What you need to do →
Nothing but a number should be returned: the count of lines in the records that contain "major".

Supplied data →

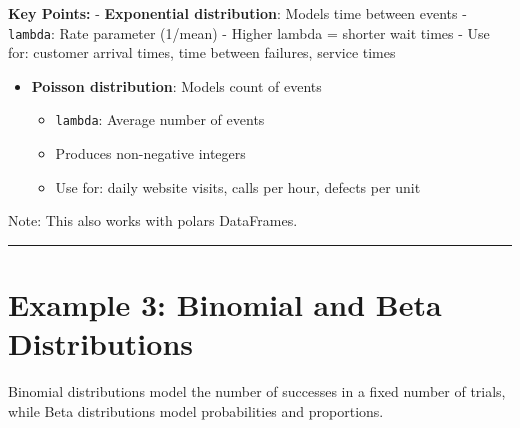 \documentclass[
  letterpaper,
]{scrbook}
\providecommand{\tightlist}{%
  \setlength{\itemsep}{0pt}\setlength{\parskip}{0pt}}
\begin{document}
\textbf{Key Points:} - \textbf{Exponential distribution}: Models time
between events - \texttt{lambda}: Rate parameter (1/mean) - Higher
lambda = shorter wait times - Use for: customer arrival times, time
between failures, service times

\begin{itemize}
\tightlist
\item
  \textbf{Poisson distribution}: Models count of events

  \begin{itemize}
  \tightlist
  \item
    \texttt{lambda}: Average number of events
  \item
    Produces non-negative integers
  \item
    Use for: daily website visits, calls per hour, defects per unit
  \end{itemize}
\end{itemize}

Note: This also works with polars DataFrames.

\begin{center}\rule{0.5\linewidth}{0.5pt}\end{center}

\section{Example 3: Binomial and Beta
Distributions}\label{example-3-binomial-and-beta-distributions}

Binomial distributions model the number of successes in a fixed number
of trials, while Beta distributions model probabilities and proportions.
\end{document}
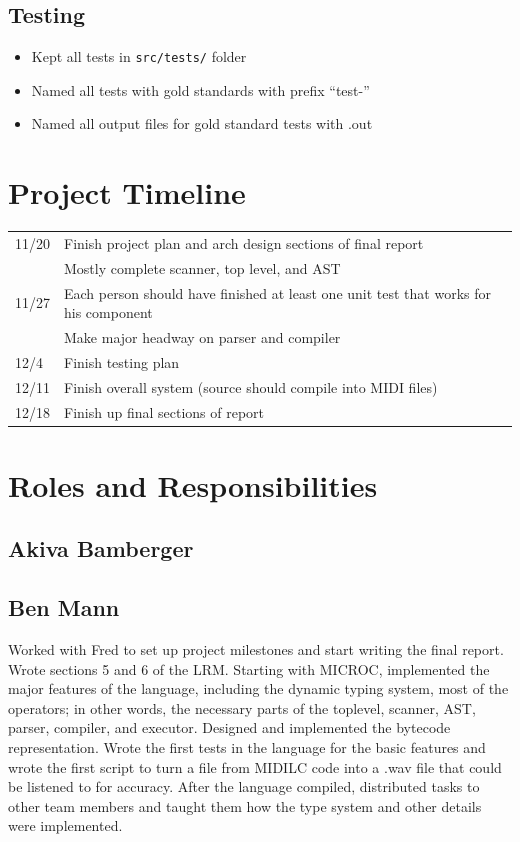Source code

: \documentclass[12pt,A4]{book}
\begin{document}
\subsection{Testing}
\begin{itemize}
\item Kept all tests in \verb|src/tests/| folder
\item Named all tests with gold standards with prefix ``test-''
\item Named all output files for gold standard tests with .out
\end{itemize}
\section{Project Timeline}
\begin{tabular}{l p{}}
11/20 & Finish project plan and arch design sections of final report\\
      & Mostly complete scanner, top level, and AST\\
11/27 & Each person should have finished at least one unit test that works for his component\\
      & Make major headway on parser and compiler\\
12/4 & Finish testing plan\\
12/11 & Finish overall system (source should compile into MIDI files)\\
12/18 & Finish up final sections of report\\
\end{tabular}
\section{Roles and Responsibilities}
\subsection{Akiva Bamberger}
\subsection{Ben Mann}
Worked with Fred to set up project milestones and start writing the final report.  Wrote sections 5 and 6 of the LRM.  Starting with MICROC, implemented the major features of the language, including the dynamic typing system, most of the operators; in other words, the necessary parts of the toplevel, scanner, AST, parser, compiler, and executor.  Designed and implemented the bytecode representation.  Wrote the first tests in the language for the basic features and wrote the first script to turn a file from MIDILC code into a .wav file that could be listened to for accuracy.  After the language compiled, distributed tasks to other team members and taught them how the type system and other details were implemented.
\end{document}
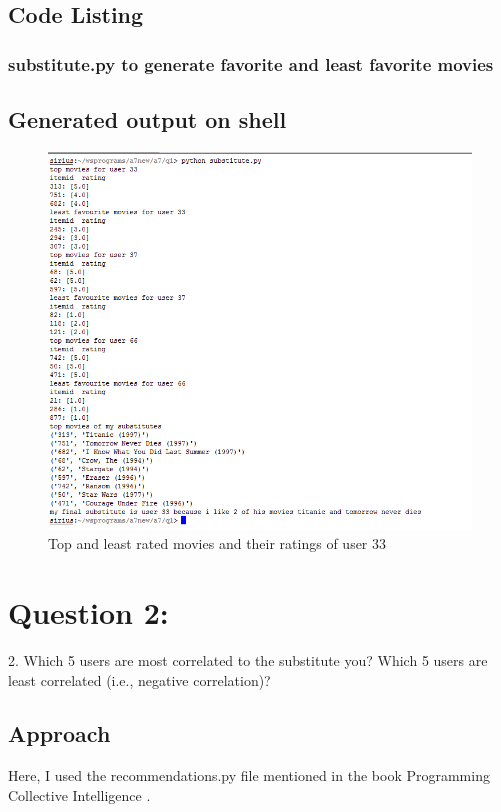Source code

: \documentclass[12pt]{article}
\begin{document}
 \newpage

\subsection{Code Listing}
\subsubsection{substitute.py to generate favorite and least favorite movies }

\newpage


\subsection{Generated output on shell}
\begin{figure}[ht]
\includegraphics[scale=0.7]{../../q1/output.png}
\centering
\caption{Top and least rated movies and their ratings of user 33}
\label{fig:Top and least rated movies and their ratings of user 33}
\end{figure}


\newpage
\section{Question 2: }
2.  Which 5 users are most correlated to the substitute you? Which
5 users are least correlated (i.e., negative correlation)?


\subsection{Approach}
 Here, I used the recommendations.py file mentioned in the book Programming Collective Intelligence .
\end{document}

Written solution →
2